[Start of section]
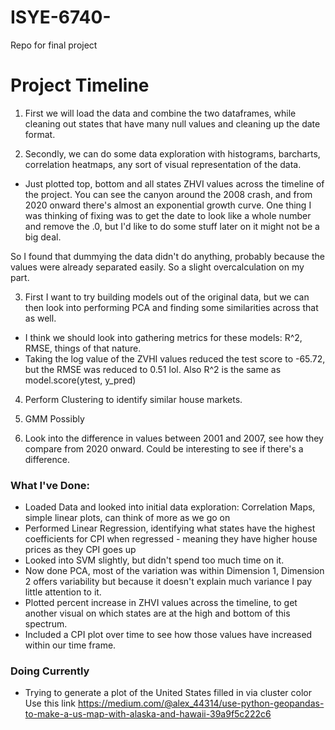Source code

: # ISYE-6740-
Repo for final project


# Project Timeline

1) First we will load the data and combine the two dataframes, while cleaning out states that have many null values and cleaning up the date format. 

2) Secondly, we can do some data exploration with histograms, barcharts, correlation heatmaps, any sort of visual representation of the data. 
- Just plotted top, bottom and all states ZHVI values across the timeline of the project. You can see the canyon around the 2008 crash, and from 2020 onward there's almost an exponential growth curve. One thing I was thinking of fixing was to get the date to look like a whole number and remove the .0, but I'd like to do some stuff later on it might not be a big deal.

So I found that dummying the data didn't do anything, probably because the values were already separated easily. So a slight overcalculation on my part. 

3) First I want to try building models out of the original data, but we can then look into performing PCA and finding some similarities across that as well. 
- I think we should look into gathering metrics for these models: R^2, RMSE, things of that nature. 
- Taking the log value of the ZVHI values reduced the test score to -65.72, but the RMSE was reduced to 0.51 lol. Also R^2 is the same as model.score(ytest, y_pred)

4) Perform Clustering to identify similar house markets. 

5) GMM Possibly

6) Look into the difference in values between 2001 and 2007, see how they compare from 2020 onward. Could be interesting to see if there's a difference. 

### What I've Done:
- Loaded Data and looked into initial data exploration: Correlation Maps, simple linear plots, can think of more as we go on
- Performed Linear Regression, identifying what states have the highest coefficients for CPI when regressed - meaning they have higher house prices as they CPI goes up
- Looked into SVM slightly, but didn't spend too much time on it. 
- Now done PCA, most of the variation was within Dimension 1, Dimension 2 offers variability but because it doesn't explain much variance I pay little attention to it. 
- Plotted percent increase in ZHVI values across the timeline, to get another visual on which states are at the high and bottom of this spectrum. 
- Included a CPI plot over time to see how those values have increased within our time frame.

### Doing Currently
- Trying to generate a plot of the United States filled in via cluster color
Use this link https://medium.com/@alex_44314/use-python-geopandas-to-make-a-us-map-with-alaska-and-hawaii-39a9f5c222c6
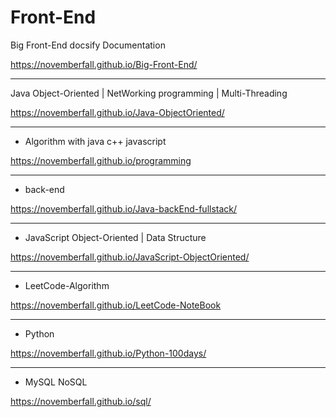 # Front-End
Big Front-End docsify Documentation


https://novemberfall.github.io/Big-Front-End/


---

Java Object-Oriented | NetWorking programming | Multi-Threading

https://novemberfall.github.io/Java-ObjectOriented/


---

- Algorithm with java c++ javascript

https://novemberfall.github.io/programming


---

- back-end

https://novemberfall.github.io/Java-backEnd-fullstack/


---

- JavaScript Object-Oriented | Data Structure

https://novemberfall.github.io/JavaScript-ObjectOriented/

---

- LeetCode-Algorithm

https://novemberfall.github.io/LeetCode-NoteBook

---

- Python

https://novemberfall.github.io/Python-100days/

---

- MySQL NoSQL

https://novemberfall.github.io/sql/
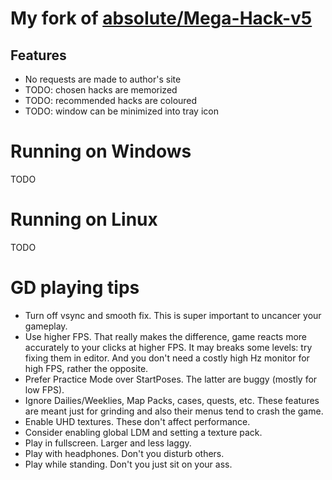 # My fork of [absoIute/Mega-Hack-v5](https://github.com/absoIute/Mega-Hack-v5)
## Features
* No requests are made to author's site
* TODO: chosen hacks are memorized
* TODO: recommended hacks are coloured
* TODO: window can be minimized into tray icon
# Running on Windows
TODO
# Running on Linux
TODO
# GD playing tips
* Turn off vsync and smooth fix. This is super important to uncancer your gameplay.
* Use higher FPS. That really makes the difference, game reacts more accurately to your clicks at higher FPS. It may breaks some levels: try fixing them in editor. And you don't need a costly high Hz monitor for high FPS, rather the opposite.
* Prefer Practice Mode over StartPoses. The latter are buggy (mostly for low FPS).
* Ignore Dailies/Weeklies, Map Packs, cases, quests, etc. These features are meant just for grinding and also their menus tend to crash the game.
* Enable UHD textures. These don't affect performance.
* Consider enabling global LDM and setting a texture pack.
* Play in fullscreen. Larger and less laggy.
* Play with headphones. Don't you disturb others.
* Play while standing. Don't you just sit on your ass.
[End of section]
[Start of section]
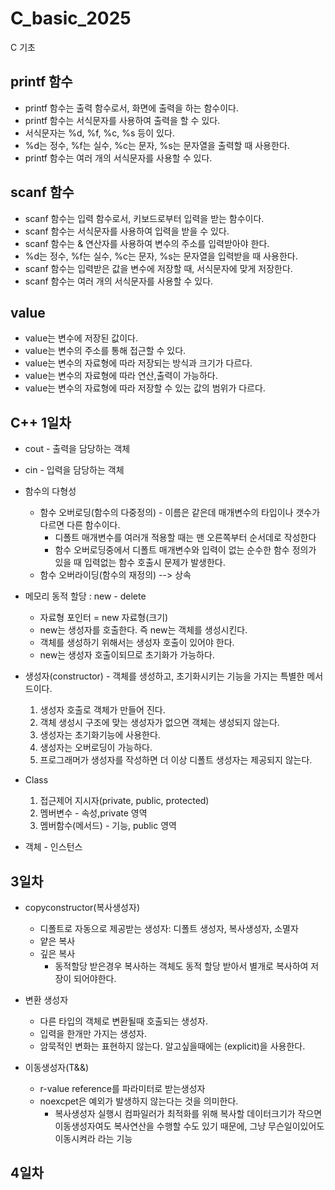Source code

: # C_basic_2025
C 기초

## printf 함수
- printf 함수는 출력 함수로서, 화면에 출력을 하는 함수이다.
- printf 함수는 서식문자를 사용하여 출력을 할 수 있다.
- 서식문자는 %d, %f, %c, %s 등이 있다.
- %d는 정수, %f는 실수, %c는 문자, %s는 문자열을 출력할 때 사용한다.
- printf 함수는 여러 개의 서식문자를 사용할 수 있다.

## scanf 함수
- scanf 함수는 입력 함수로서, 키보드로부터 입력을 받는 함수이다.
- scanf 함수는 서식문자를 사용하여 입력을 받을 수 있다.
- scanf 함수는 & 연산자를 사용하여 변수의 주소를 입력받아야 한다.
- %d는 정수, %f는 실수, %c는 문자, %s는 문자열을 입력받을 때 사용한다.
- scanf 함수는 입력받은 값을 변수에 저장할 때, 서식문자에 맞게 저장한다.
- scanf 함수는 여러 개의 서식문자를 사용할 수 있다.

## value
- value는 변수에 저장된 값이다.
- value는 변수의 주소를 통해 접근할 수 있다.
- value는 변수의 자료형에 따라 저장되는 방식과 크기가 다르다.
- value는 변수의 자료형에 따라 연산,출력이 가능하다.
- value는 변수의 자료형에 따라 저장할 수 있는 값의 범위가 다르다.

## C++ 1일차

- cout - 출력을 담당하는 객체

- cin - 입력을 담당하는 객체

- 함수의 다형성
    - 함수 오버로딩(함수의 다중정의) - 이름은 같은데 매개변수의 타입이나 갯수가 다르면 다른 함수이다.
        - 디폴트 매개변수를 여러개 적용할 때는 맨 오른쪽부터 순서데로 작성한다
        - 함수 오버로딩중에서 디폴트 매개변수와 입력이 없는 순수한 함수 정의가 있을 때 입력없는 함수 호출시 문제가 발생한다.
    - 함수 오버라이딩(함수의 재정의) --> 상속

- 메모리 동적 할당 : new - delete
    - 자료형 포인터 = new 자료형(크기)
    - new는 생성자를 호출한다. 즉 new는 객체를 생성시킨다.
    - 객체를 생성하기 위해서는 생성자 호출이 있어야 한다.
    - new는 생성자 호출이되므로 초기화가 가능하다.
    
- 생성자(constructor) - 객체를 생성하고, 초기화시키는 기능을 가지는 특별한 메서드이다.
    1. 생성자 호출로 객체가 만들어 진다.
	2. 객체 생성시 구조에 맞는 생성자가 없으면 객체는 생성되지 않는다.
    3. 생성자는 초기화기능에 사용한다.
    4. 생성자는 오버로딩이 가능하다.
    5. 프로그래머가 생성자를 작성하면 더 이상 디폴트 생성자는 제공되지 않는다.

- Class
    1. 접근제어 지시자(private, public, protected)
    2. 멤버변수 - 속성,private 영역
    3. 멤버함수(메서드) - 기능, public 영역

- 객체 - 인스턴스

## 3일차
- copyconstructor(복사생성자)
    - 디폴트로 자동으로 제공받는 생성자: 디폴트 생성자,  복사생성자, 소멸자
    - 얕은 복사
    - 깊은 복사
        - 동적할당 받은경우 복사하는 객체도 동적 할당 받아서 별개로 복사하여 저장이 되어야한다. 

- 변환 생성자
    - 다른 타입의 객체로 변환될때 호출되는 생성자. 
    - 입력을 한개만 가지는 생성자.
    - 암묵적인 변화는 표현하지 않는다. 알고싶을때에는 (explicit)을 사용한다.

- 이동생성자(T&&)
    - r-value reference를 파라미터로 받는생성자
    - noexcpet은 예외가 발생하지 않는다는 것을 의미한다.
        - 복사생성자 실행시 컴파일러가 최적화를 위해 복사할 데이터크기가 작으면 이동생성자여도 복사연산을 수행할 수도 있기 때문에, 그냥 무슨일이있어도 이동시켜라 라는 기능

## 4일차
[End of section]
TASK BRIEF: Search the entries above for the string "RMSE". Copy each line in which it appears.

RESPONSE TO THIS TASK:
- I think we should look into gathering metrics for these models: R^2, RMSE, things of that nature. 
- Taking the log value of the ZVHI values reduced the test score to -65.72, but the RMSE was reduced to 0.51 lol. Also R^2 is the same as model.score(ytest, y_pred)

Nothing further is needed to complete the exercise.